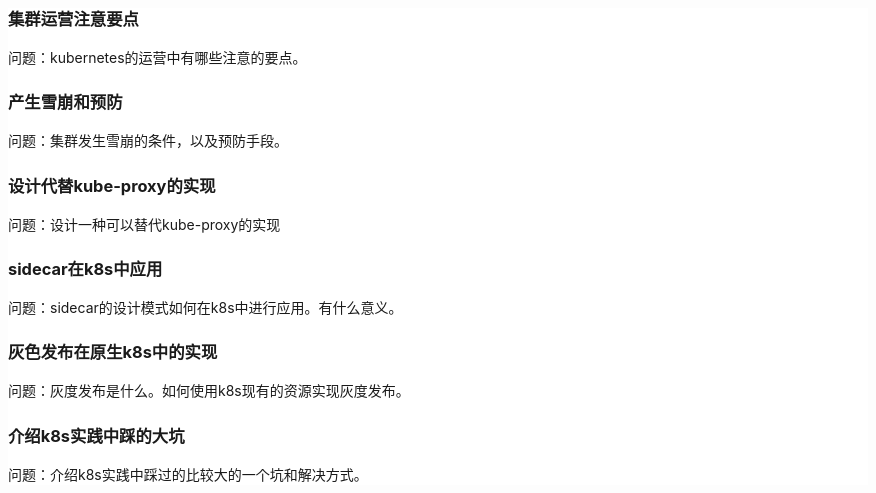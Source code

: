 ### 集群运营注意要点

问题：kubernetes的运营中有哪些注意的要点。

### 产生雪崩和预防

问题：集群发生雪崩的条件，以及预防手段。

### 设计代替kube-proxy的实现

问题：设计一种可以替代kube-proxy的实现

### sidecar在k8s中应用

问题：sidecar的设计模式如何在k8s中进行应用。有什么意义。

### 灰色发布在原生k8s中的实现

问题：灰度发布是什么。如何使用k8s现有的资源实现灰度发布。

### 介绍k8s实践中踩的大坑

问题：介绍k8s实践中踩过的比较大的一个坑和解决方式。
=====
If a line of the listing above contains "proxy的实现", pick it out and copy it.

### 设计代替kube-proxy的实现
问题：设计一种可以替代kube-proxy的实现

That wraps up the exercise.